TARAKAN – Kepala Sekolah Rakyat (SR) Tarakan, Marisa Aulia, menyebut guru dan tenaga pendidik yang bertugas di Sekolah Rakyat merupakan tenaga pilihan yang direkrut langsung oleh Kementerian Sosial (Kemensos) Republik Indonesia.
Menurutnya, proses perekrutan dilakukan secara nasional guna memastikan kualitas pendidikan dan pembinaan karakter bagi peserta didik yang berasal dari keluarga miskin ekstrem dan miskin.
“Guru dan tenaga pendidik di Sekolah Rakyat merupakan pilihan langsung dari Kemensos. Jadi proses rekrutmennya dilakukan secara nasional,” ujarnya, Selasa (26/5/26).
Marisa menjelaskan, para tenaga pengajar tidak hanya dituntut memiliki kemampuan akademik, tetapi juga kesiapan dalam mendampingi siswa yang tinggal di lingkungan asrama.
Selain kegiatan belajar mengajar, guru dan tenaga pendidik juga memiliki peran dalam pembinaan karakter, kedisiplinan, hingga kehidupan sosial siswa sehari-hari.
“Karena konsep Sekolah Rakyat ini bukan hanya pendidikan formal, tetapi juga pembentukan karakter anak,” katanya.
Saat ini, Sekolah Rakyat Tarakan memiliki 12 guru serta 19 wali asuh dan wali asrama yang bertugas mendampingi siswa selama berada di lingkungan sekolah.
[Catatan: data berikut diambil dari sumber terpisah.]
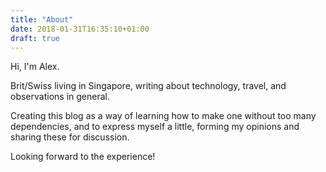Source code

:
 ```yaml
---
title: "About"
date: 2018-01-31T16:35:10+01:00
draft: true
---
```


Hi, I'm Alex. 

Brit/Swiss living in Singapore, writing about technology, travel, and observations in general.

Creating this blog as a way of learning how to make one without too many dependencies, and to express myself a little, forming my opinions and sharing these for discussion. 

Looking forward to the experience! 


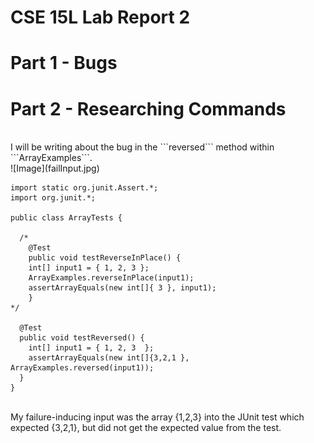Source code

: # **CSE 15L Lab Report 2** 

# **Part 1 - Bugs** <br>




# **Part 2 - Researching Commands** <br>
<br>
I will be writing about the bug in the ```reversed``` method within ```ArrayExamples```. <br>
![Image](failInput.jpg)

```
import static org.junit.Assert.*;
import org.junit.*;

public class ArrayTests {

  /* 
	@Test 
	public void testReverseInPlace() {
    int[] input1 = { 1, 2, 3 };
    ArrayExamples.reverseInPlace(input1);
    assertArrayEquals(new int[]{ 3 }, input1);
	}
*/

  @Test
  public void testReversed() {
    int[] input1 = { 1, 2, 3  };
    assertArrayEquals(new int[]{3,2,1 }, ArrayExamples.reversed(input1));
  }
}
```
<br>
My failure-inducing input was the array {1,2,3} into the JUnit test which expected {3,2,1}, but did not get the expected value from the test.
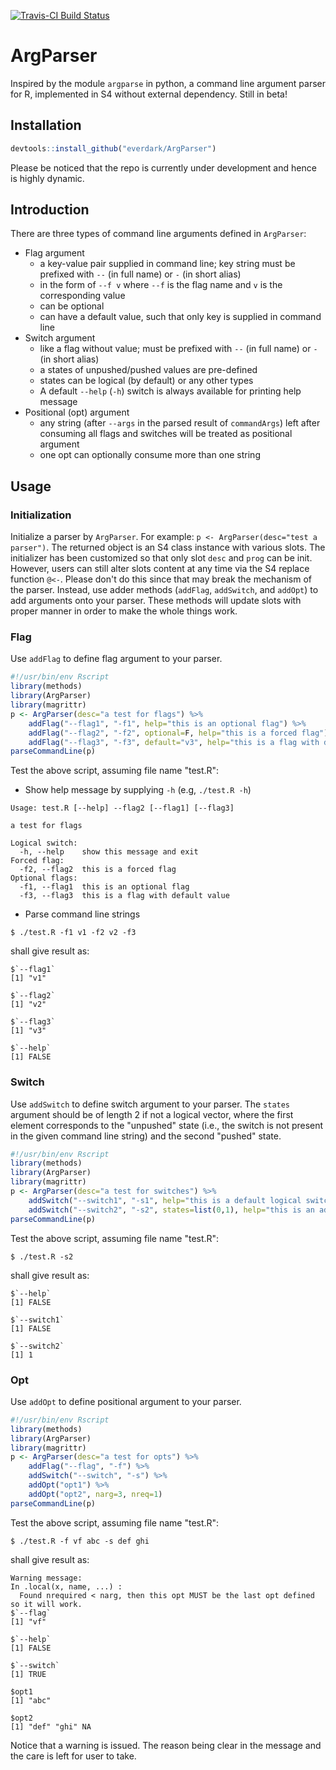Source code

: [![Travis-CI Build Status](https://travis-ci.org/everdark/ArgParser.svg?branch=master)](https://travis-ci.org/everdark/ArgParser)

# ArgParser
Inspired by the module `argparse` in python, a command line argument parser for R, implemented in S4 without external dependency. 
Still in beta!

## Installation
```R
devtools::install_github("everdark/ArgParser")
```
Please be noticed that the repo is currently under development and hence is highly dynamic.

## Introduction
There are three types of command line arguments defined in `ArgParser`:
+ Flag argument
    + a key-value pair supplied in command line; key string must be prefixed with `--` (in full name) or `-` (in short alias)
    + in the form of `--f v` where `--f` is the flag name and `v` is the corresponding value
    + can be optional
    + can have a default value, such that only key is supplied in command line
+ Switch argument
    + like a flag without value; must be prefixed with `--` (in full name) or `-` (in short alias)
    + a states of unpushed/pushed values are pre-defined
    + states can be logical (by default) or any other types
    + A default `--help` (`-h`) switch is always available for printing help message
+ Positional (opt) argument
    + any string (after `--args` in the parsed result of `commandArgs`) left after consuming all flags and switches will be treated as positional argument
    + one opt can optionally consume more than one string

## Usage
### Initialization
Initialize a parser by `ArgParser`. For example: `p <- ArgParser(desc="test a parser")`. 
The returned object is an S4 class instance with various slots. 
The initializer has been customized so that only slot `desc` and `prog` can be init.
However, users can still alter slots content at any time via the S4 replace function `@<-`.
Please don't do this since that may break the mechanism of the parser. 
Instead, use adder methods (`addFlag`, `addSwitch`, and `addOpt`) to add arguments onto your parser. 
These methods will update slots with proper manner in order to make the whole things work.

### Flag
Use `addFlag` to define flag argument to your parser.

```R
#!/usr/bin/env Rscript
library(methods)
library(ArgParser)
library(magrittr)
p <- ArgParser(desc="a test for flags") %>% 
    addFlag("--flag1", "-f1", help="this is an optional flag") %>%
    addFlag("--flag2", "-f2", optional=F, help="this is a forced flag") %>%
    addFlag("--flag3", "-f3", default="v3", help="this is a flag with default value")
parseCommandLine(p)
```
Test the above script, assuming file name "test.R":
+ Show help message by supplying `-h` (e.g, `./test.R -h`)
```
Usage: test.R [--help] --flag2 [--flag1] [--flag3]

a test for flags

Logical switch:
  -h, --help    show this message and exit
Forced flag:
  -f2, --flag2  this is a forced flag
Optional flags:
  -f1, --flag1  this is an optional flag
  -f3, --flag3  this is a flag with default value
```
+ Parse command line strings
```
$ ./test.R -f1 v1 -f2 v2 -f3
```
shall give result as:
```
$`--flag1`
[1] "v1"

$`--flag2`
[1] "v2"

$`--flag3`
[1] "v3"

$`--help`
[1] FALSE
```

### Switch
Use `addSwitch` to define switch argument to your parser. 
The `states` argument should be of length 2 if not a logical vector, where the first element corresponds to the "unpushed" state 
(i.e., the switch is not present in the given command line string) and the second "pushed" state.

```R
#!/usr/bin/env Rscript
library(methods)
library(ArgParser)
library(magrittr)
p <- ArgParser(desc="a test for switches") %>% 
    addSwitch("--switch1", "-s1", help="this is a default logical switch") %>%
    addSwitch("--switch2", "-s2", states=list(0,1), help="this is an ad-hoc switch")
parseCommandLine(p)
```
Test the above script, assuming file name "test.R":
```
$ ./test.R -s2
```
shall give result as:
```
$`--help`
[1] FALSE

$`--switch1`
[1] FALSE

$`--switch2`
[1] 1
```

### Opt
Use `addOpt` to define positional argument to your parser.
```R
#!/usr/bin/env Rscript
library(methods)
library(ArgParser)
library(magrittr)
p <- ArgParser(desc="a test for opts") %>% 
    addFlag("--flag", "-f") %>%
    addSwitch("--switch", "-s") %>%
    addOpt("opt1") %>%
    addOpt("opt2", narg=3, nreq=1)
parseCommandLine(p)
```
Test the above script, assuming file name "test.R":
```
$ ./test.R -f vf abc -s def ghi
```
shall give result as:
```
Warning message:
In .local(x, name, ...) :
  Found nrequired < narg, then this opt MUST be the last opt defined so it will work.
$`--flag`
[1] "vf"

$`--help`
[1] FALSE

$`--switch`
[1] TRUE

$opt1
[1] "abc"

$opt2
[1] "def" "ghi" NA   
```
Notice that a warning is issued. The reason being clear in the message and the care is left for user to take.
Ia menilai keberadaan tenaga pendidik dan pendamping asrama sangat penting mengingat sebagian besar siswa berasal dari latar belakang keluarga prasejahtera dengan tantangan sosial yang cukup kompleks.
“Anak-anak ini perlu pendampingan yang lebih intensif, baik dalam belajar, kedisiplinan, maupun kehidupan sehari-hari,” jelasnya.
Sekolah Rakyat sendiri merupakan program pemerintah yang dibentuk berdasarkan Instruksi Presiden Nomor 8 Tahun 2025 tentang percepatan pengentasan kemiskinan dan penghapusan kemiskinan ekstrem.
Program tersebut menyasar anak-anak dari keluarga kategori desil 1 dan desil 2 dengan sistem pendidikan berasrama yang dilengkapi fasilitas makan, pakaian, hingga kebutuhan sekolah secara gratis.